Content starts
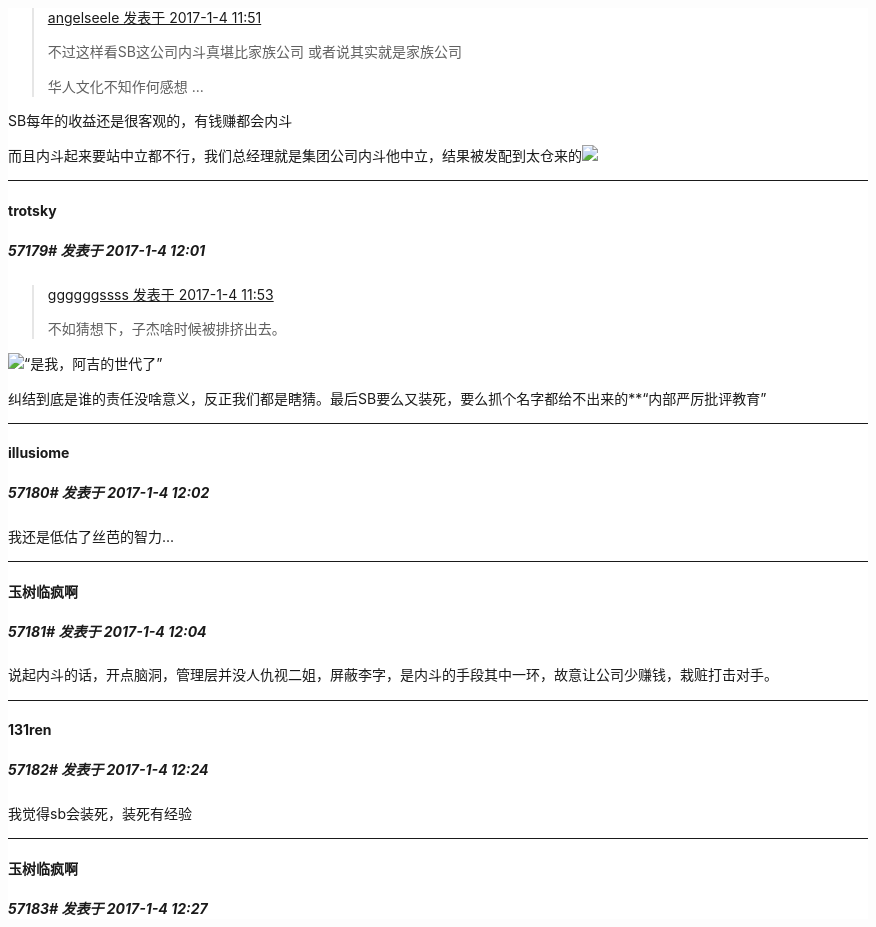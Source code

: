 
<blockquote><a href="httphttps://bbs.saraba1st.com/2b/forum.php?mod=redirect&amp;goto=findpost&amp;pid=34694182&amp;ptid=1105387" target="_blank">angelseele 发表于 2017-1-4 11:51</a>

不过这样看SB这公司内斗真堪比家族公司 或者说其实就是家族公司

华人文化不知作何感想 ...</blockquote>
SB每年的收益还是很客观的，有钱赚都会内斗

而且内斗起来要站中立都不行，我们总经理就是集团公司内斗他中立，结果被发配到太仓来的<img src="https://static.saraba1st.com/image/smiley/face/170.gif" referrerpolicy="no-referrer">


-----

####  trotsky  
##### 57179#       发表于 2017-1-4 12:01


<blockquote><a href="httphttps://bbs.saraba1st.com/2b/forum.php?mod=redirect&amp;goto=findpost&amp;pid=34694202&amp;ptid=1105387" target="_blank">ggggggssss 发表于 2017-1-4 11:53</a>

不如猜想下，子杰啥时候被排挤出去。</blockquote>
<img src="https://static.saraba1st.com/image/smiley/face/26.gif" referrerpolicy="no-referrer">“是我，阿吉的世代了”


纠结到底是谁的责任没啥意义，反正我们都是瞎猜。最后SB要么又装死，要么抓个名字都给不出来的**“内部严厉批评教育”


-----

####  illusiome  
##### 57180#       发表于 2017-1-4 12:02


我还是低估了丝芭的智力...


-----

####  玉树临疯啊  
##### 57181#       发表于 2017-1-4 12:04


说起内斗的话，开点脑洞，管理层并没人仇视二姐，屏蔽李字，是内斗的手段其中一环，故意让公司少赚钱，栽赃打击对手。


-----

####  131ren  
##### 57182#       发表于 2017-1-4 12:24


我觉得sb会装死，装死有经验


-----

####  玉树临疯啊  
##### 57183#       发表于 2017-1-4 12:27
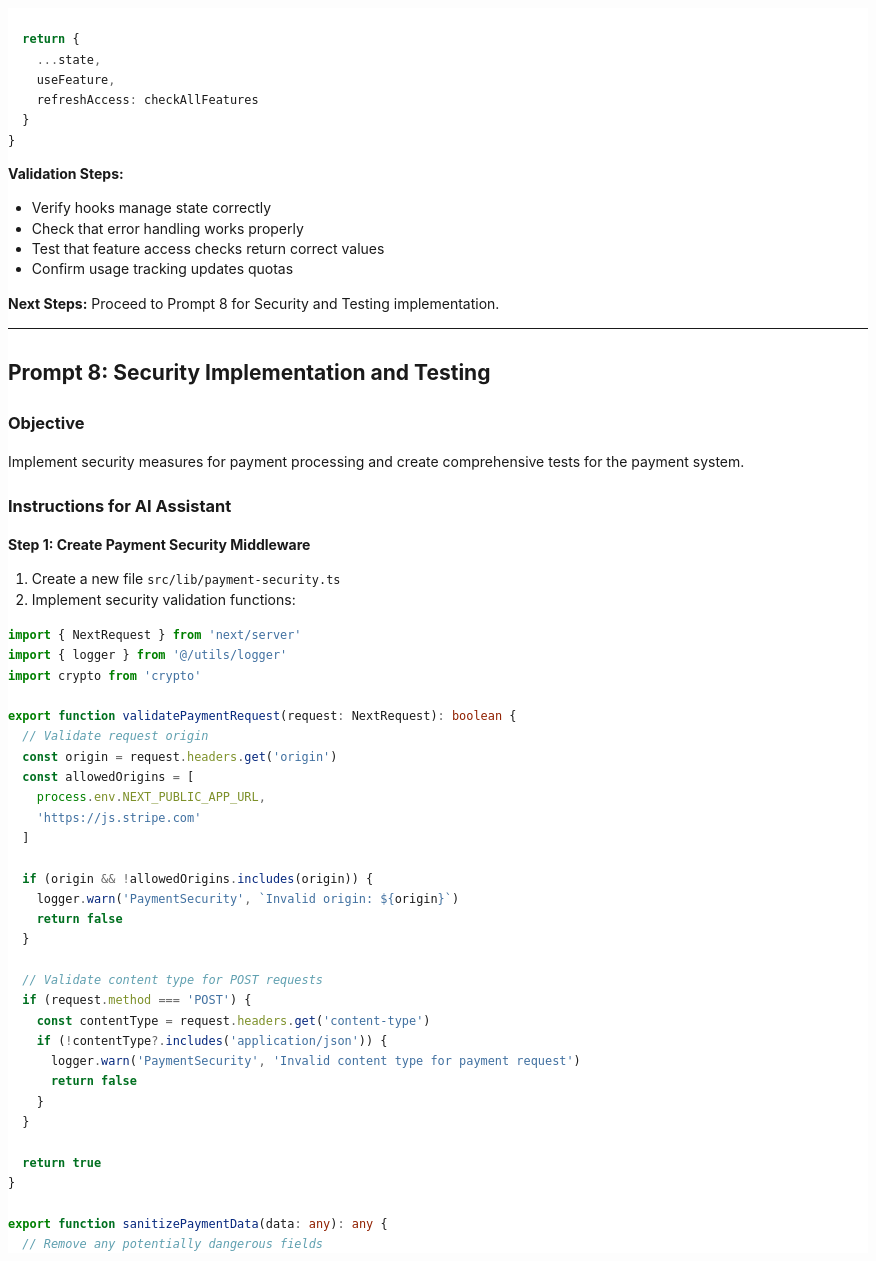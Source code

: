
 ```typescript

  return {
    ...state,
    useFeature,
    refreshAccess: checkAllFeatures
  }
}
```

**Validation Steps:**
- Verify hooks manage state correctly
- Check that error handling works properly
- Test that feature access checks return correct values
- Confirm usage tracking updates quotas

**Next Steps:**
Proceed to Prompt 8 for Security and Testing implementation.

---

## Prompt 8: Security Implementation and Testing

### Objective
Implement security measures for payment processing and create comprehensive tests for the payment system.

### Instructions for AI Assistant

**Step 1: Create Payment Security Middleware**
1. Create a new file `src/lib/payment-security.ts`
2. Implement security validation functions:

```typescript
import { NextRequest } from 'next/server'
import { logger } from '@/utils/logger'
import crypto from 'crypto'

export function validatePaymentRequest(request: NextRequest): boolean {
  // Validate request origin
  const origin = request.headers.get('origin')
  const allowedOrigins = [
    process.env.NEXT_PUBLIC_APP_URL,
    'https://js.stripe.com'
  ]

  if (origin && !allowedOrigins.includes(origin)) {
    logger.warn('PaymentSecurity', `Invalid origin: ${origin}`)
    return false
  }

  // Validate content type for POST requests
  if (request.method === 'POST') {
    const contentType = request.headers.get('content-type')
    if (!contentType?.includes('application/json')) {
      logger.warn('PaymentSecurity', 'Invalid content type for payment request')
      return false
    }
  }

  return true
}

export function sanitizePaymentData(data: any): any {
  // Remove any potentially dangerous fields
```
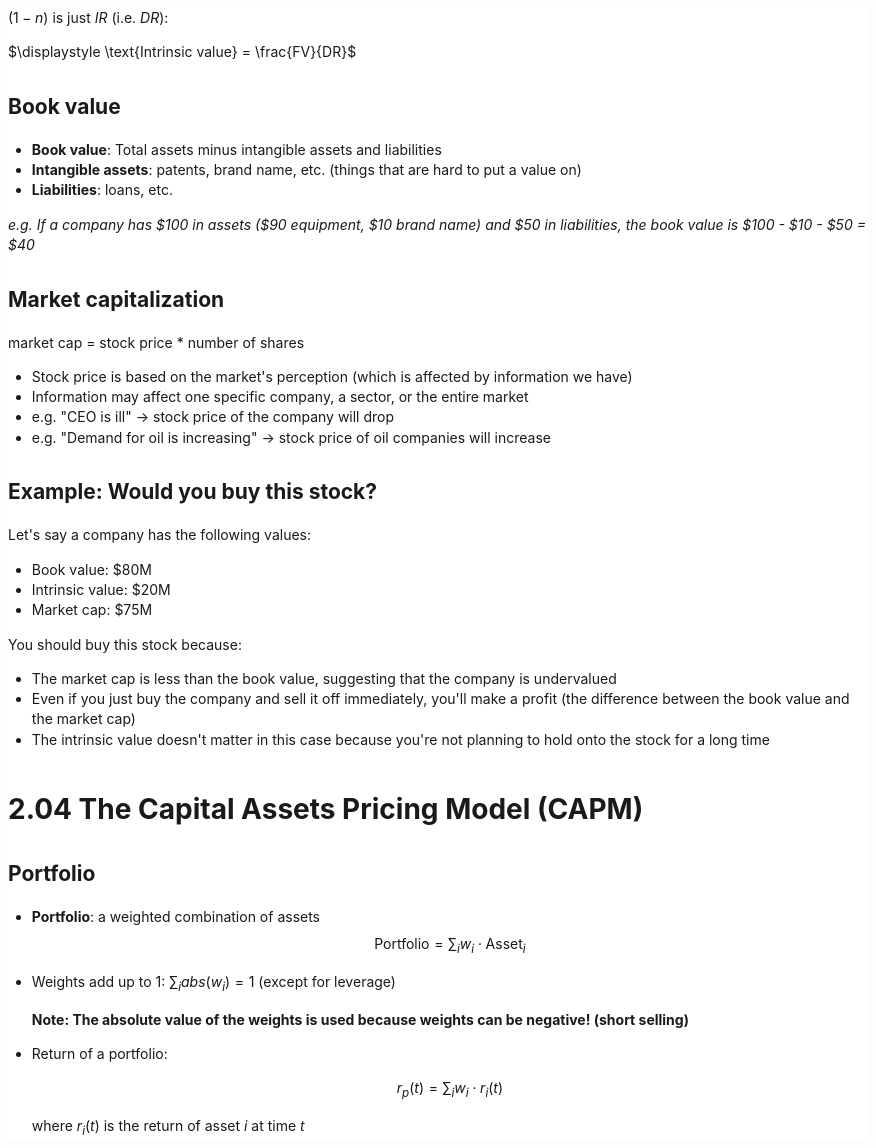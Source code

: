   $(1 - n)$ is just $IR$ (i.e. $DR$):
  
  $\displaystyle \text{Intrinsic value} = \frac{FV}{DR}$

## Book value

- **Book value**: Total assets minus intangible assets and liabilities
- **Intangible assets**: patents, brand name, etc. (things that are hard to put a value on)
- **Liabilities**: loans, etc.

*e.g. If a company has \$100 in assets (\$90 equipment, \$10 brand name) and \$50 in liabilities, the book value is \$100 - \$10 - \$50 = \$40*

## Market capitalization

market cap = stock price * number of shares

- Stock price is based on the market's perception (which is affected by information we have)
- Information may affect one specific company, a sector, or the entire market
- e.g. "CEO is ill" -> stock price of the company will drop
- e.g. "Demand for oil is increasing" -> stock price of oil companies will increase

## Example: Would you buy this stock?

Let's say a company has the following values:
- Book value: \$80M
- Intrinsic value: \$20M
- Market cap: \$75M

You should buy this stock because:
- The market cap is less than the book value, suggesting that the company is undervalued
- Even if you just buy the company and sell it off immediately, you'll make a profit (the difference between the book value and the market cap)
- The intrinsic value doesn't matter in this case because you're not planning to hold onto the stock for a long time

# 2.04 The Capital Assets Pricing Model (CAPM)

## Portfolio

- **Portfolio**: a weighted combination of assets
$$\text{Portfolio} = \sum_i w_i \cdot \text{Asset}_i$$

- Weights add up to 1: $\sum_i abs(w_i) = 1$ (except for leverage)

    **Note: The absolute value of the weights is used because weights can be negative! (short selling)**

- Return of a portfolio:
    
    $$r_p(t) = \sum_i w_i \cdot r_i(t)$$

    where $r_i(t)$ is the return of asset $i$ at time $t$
Content ends
**Problem statement**
Go line by line through the records above and copy each one containing "that".

**Task result**
- Check that error handling works properly
- Test that feature access checks return correct values
- **Intangible assets**: patents, brand name, etc. (things that are hard to put a value on)
- The market cap is less than the book value, suggesting that the company is undervalued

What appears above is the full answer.